- Theatrical release poster
- Spanish: Lucía y el sexo
- Directed by: Julio Medem
- Written by: Julio Medem
- Produced by: Fernando Bovaira; Enrique López Lavigne;
- Starring: Paz Vega; Tristán Ulloa; Najwa Nimri; Daniel Freire; Javier Cámara; Silvia Llanos; Elena Anaya;
- Cinematography: Kiko de la Rica
- Edited by: Iván Aledo
- Music by: Alberto Iglesias
- Production company: Sogecine
- Distributed by: Warner Sogefilms
- Release date: 24 August 2001;
- Running time: 128 minutes
- Country: Spain
- Language: Spanish
- Box office: $7.6 million

= Sex and Lucia =

2001 film directed by Julio Médem

Sex and Lucia (Lucía y el sexo) is a 2001 Spanish drama film written and directed by Julio Medem, and starring Paz Vega and Tristán Ulloa, alongside Najwa Nimri, Daniel Freire, Javier Cámara, Silvia Llanos and Elena Anaya.

==Plot==
Lucía, a waitress, is talking on the phone with her depressed writer boyfriend Lorenzo after they had a bitter argument and she walked out. Since he has been in a 'funk' for a while, she is worried and goes home to console him. Finding an empty apartment, Lucía is frantic. She receives a phone call from the police while finding a suicide note and is so afraid of bad news that she hangs up, assuming the worst. They call back, but she ignores the ringing phone, packs a bag, and flees. Looking for a new beginning, Lucía travels to the mysterious Balearic Islands that Lorenzo had always talked of, but had recently been very negative about.

Six years earlier, Lorenzo is having casual sex in the ocean on a bright moon-lit night with a beautiful married woman he had just met named Elena.
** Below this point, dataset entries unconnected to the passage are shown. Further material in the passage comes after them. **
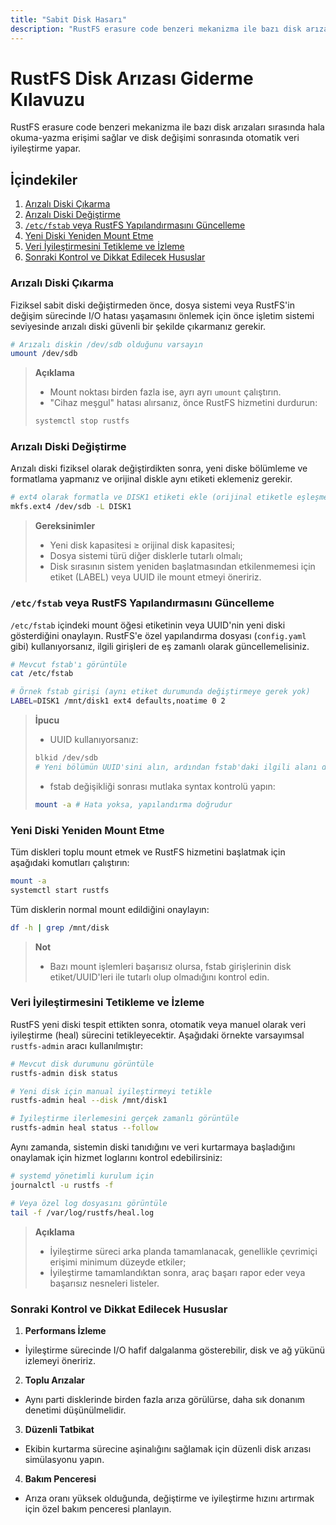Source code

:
 ```yaml
---
title: "Sabit Disk Hasarı"
description: "RustFS erasure code benzeri mekanizma ile bazı disk arızaları sırasında hala okuma-yazma erişimi sağlar ve disk değişimi sonrasında otomatik veri iyileştirme yapar."
---
```


# RustFS Disk Arızası Giderme Kılavuzu

RustFS erasure code benzeri mekanizma ile bazı disk arızaları sırasında hala okuma-yazma erişimi sağlar ve disk değişimi sonrasında otomatik veri iyileştirme yapar.

## İçindekiler

1. [Arızalı Diski Çıkarma](#arızalı-diski-çıkarma)
2. [Arızalı Diski Değiştirme](#arızalı-diski-değiştirme)
3. [`/etc/fstab` veya RustFS Yapılandırmasını Güncelleme](#etcfstab-veya-rustfs-yapılandırmasını-güncelleme)
4. [Yeni Diski Yeniden Mount Etme](#yeni-diski-yeniden-mount-etme)
5. [Veri İyileştirmesini Tetikleme ve İzleme](#veri-iyileştirmesini-tetikleme-ve-izleme)
6. [Sonraki Kontrol ve Dikkat Edilecek Hususlar](#sonraki-kontrol-ve-dikkat-edilecek-hususlar)

<a id="arızalı-diski-çıkarma"></a>

### Arızalı Diski Çıkarma

Fiziksel sabit diski değiştirmeden önce, dosya sistemi veya RustFS'in değişim sürecinde I/O hatası yaşamasını önlemek için önce işletim sistemi seviyesinde arızalı diski güvenli bir şekilde çıkarmanız gerekir.

```bash
# Arızalı diskin /dev/sdb olduğunu varsayın
umount /dev/sdb
```

> **Açıklama**
>
> * Mount noktası birden fazla ise, ayrı ayrı `umount` çalıştırın.
> * "Cihaz meşgul" hatası alırsanız, önce RustFS hizmetini durdurun:
>
> ```bash
> systemctl stop rustfs
> ```

<a id="arızalı-diski-değiştirme"></a>

### Arızalı Diski Değiştirme

Arızalı diski fiziksel olarak değiştirdikten sonra, yeni diske bölümleme ve formatlama yapmanız ve orijinal diskle aynı etiketi eklemeniz gerekir.

```bash
# ext4 olarak formatla ve DISK1 etiketi ekle (orijinal etiketle eşleşmesi gerekir)
mkfs.ext4 /dev/sdb -L DISK1
```

> **Gereksinimler**
>
> * Yeni disk kapasitesi ≥ orijinal disk kapasitesi;
> * Dosya sistemi türü diğer disklerle tutarlı olmalı;
> * Disk sırasının sistem yeniden başlatmasından etkilenmemesi için etiket (LABEL) veya UUID ile mount etmeyi öneririz.

<a id="etcfstab-veya-rustfs-yapılandırmasını-güncelleme"></a>

### `/etc/fstab` veya RustFS Yapılandırmasını Güncelleme

`/etc/fstab` içindeki mount öğesi etiketinin veya UUID'nin yeni diski gösterdiğini onaylayın. RustFS'e özel yapılandırma dosyası (`config.yaml` gibi) kullanıyorsanız, ilgili girişleri de eş zamanlı olarak güncellemelisiniz.

```bash
# Mevcut fstab'ı görüntüle
cat /etc/fstab

# Örnek fstab girişi (aynı etiket durumunda değiştirmeye gerek yok)
LABEL=DISK1 /mnt/disk1 ext4 defaults,noatime 0 2
```

> **İpucu**
>
> * UUID kullanıyorsanız:
>
> ```bash
> blkid /dev/sdb
> # Yeni bölümün UUID'sini alın, ardından fstab'daki ilgili alanı değiştirin
> ```
> * fstab değişikliği sonrası mutlaka syntax kontrolü yapın:
>
> ```bash
> mount -a # Hata yoksa, yapılandırma doğrudur
> ```

<a id="yeni-diski-yeniden-mount-etme"></a>

### Yeni Diski Yeniden Mount Etme

Tüm diskleri toplu mount etmek ve RustFS hizmetini başlatmak için aşağıdaki komutları çalıştırın:

```bash
mount -a
systemctl start rustfs
```

Tüm disklerin normal mount edildiğini onaylayın:

```bash
df -h | grep /mnt/disk
```

> **Not**
>
> * Bazı mount işlemleri başarısız olursa, fstab girişlerinin disk etiket/UUID'leri ile tutarlı olup olmadığını kontrol edin.

<a id="veri-iyileştirmesini-tetikleme-ve-izleme"></a>

### Veri İyileştirmesini Tetikleme ve İzleme

RustFS yeni diski tespit ettikten sonra, otomatik veya manuel olarak veri iyileştirme (heal) sürecini tetikleyecektir. Aşağıdaki örnekte varsayımsal `rustfs-admin` aracı kullanılmıştır:

```bash
# Mevcut disk durumunu görüntüle
rustfs-admin disk status

# Yeni disk için manual iyileştirmeyi tetikle
rustfs-admin heal --disk /mnt/disk1

# İyileştirme ilerlemesini gerçek zamanlı görüntüle
rustfs-admin heal status --follow
```

Aynı zamanda, sistemin diski tanıdığını ve veri kurtarmaya başladığını onaylamak için hizmet loglarını kontrol edebilirsiniz:

```bash
# systemd yönetimli kurulum için
journalctl -u rustfs -f

# Veya özel log dosyasını görüntüle
tail -f /var/log/rustfs/heal.log
```

> **Açıklama**
>
> * İyileştirme süreci arka planda tamamlanacak, genellikle çevrimiçi erişimi minimum düzeyde etkiler;
> * İyileştirme tamamlandıktan sonra, araç başarı rapor eder veya başarısız nesneleri listeler.

<a id="sonraki-kontrol-ve-dikkat-edilecek-hususlar"></a>

### Sonraki Kontrol ve Dikkat Edilecek Hususlar

1. **Performans İzleme**

 * İyileştirme sürecinde I/O hafif dalgalanma gösterebilir, disk ve ağ yükünü izlemeyi öneririz.
2. **Toplu Arızalar**

 * Aynı parti disklerinde birden fazla arıza görülürse, daha sık donanım denetimi düşünülmelidir.
3. **Düzenli Tatbikat**

 * Ekibin kurtarma sürecine aşinalığını sağlamak için düzenli disk arızası simülasyonu yapın.
4. **Bakım Penceresi**

 * Arıza oranı yüksek olduğunda, değiştirme ve iyileştirme hızını artırmak için özel bakım penceresi planlayın.
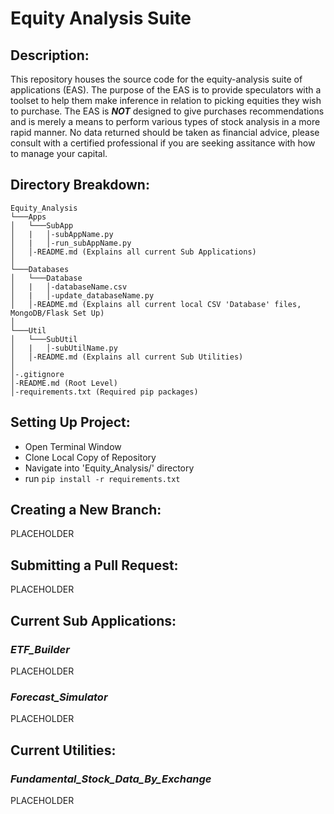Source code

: # Equity Analysis Suite
## Description:
This repository houses the source code for the equity-analysis suite of applications (EAS). The purpose of the EAS is to
provide speculators with a toolset to help them make inference in relation to picking equities they wish to purchase.
The EAS is _**NOT**_ designed to give purchases recommendations and is merely a means to perform various types of stock 
analysis in a more rapid manner. No data returned should be taken as financial advice, please consult with a certified 
professional if you are seeking assitance with how to manage your capital.

## Directory Breakdown:
```
Equity_Analysis
└───Apps
│   └───SubApp
│   |   │-subAppName.py
│   |   │-run_subAppName.py
│   │-README.md (Explains all current Sub Applications)
│   
└───Databases
│   └───Database
│   |   │-databaseName.csv
│   |   │-update_databaseName.py  
│   │-README.md (Explains all current local CSV 'Database' files, MongoDB/Flask Set Up)
│   
└───Util
│   └───SubUtil
│   |   │-subUtilName.py
│   │-README.md (Explains all current Sub Utilities) 
│
│-.gitignore
│-README.md (Root Level)
│-requirements.txt (Required pip packages)
```

## Setting Up Project: 
- Open Terminal Window
- Clone Local Copy of Repository
- Navigate into 'Equity_Analysis/' directory
- run `pip install -r requirements.txt`

## Creating a New Branch:
PLACEHOLDER

## Submitting a Pull Request:
PLACEHOLDER

## Current Sub Applications:
### _ETF_Builder_
PLACEHOLDER
### _Forecast_Simulator_
PLACEHOLDER


## Current Utilities:
### _Fundamental_Stock_Data_By_Exchange_
PLACEHOLDER

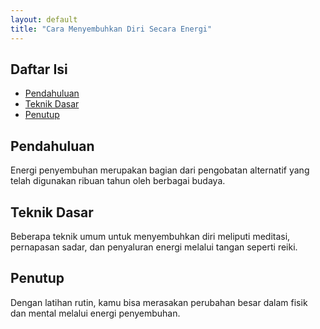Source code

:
 ```yaml
---
layout: default
title: "Cara Menyembuhkan Diri Secara Energi"
---
```


## Daftar Isi
- [Pendahuluan](#pendahuluan)
- [Teknik Dasar](#teknik-dasar)
- [Penutup](#penutup)

## Pendahuluan
Energi penyembuhan merupakan bagian dari pengobatan alternatif yang telah digunakan ribuan tahun oleh berbagai budaya.

## Teknik Dasar
Beberapa teknik umum untuk menyembuhkan diri meliputi meditasi, pernapasan sadar, dan penyaluran energi melalui tangan seperti reiki.

## Penutup
Dengan latihan rutin, kamu bisa merasakan perubahan besar dalam fisik dan mental melalui energi penyembuhan.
They part ways, expecting never to see each other again. She discovers she is pregnant with his child, and tries to find him, but is unable to since she knows little about him.

Later, as Lorenzo talks with his literary agent at a restaurant, discussing his writer's block, Lucía catches his attention as he gets up from his table to get cigarettes. She asks to speak to him and he joins her. She brazenly tells him that ever since she read his latest book, she has been following him and has fallen passionately in love with him. A smitten Lorenzo immediately engages the sexy, passionate Lucía and she moves into Lorenzo's apartment.

The film then interweaves the past and present, both of the characters in the film, and of the characters in Lorenzo's novel.

Lorenzo repeatedly stalls for time on his new book with his editor, while his relationship with Lucía deepens. About six years pass. Lorenzo learns he has a daughter as a result of his encounter with Elena and begins to visit the child outside of her school, meeting her babysitter Belén.

Belén tells Lorenzo her mother is a recently retired porn actress with a new hot boyfriend, and virtually seduces Lorenzo with chatter of sexual context and banter about her fantasies. Lorenzo uses these encounters and his fantasies about Belén and her mother as content for his book, and Lucía reads about it, thinking it fiction. Meanwhile, he does not disclose his fatherhood to Lucía or the child, nor even attempt to contact Elena.

Belén flirts with Lorenzo and eventually invites him over to Elena's house while she babysits his daughter, Luna. Lorenzo tells Luna a bedtime story, and after she falls asleep, he and Belén begin to have sex. They are interrupted as Luna knocks at the bedroom door, and they watch in horror as the family dog, a large Rotweiler in 'protect mode', kills Luna. Belén is stunned. Lorenzo runs away and falls into a deep depression.

Lorenzo's writing turns dark, towards depraved sex and death. He anonymously contacts Elena, who has moved to the island to find solace and recall better days and provides her a nice story about a beautiful child that loves to swim in the sea, to cheer her spirits. But his now guilt-ridden and uncommunicative relationship with Lucía begins to collapse.

Back in the present, Lucía meets a scuba diver on the island, Carlos, and through him, Elena, who runs an inn on the island. Lucía rents a room, and the women bond as friends, not knowing their intimate connection. But when Lucía mentions Lorenzo by name, and his past visit to the island long ago, Elena deduces the connection. Lucía sees a picture of Luna (looking remarkably like her father and remembering the name from Lorenzo's novel) and she makes the connection too.

Lorenzo's editor visits Lorenzo in the hospital, where he was taken after being in an 'accident', spending several weeks in recovery. When Lorenzo asks about Lucía, the editor tells Lorenzo that Lucía probably thinks he is dead.

Lorenzo guesses Lucía is on the island and has the editor take him there. After both women discover that Lorenzo isn't dead, the three characters cope with and finally understand the entanglements of their interwoven relationships.

== Production ==
The film was produced by Sogecine, the production arm of Sogecable. Shooting locations included Fuerteventura and Madrid.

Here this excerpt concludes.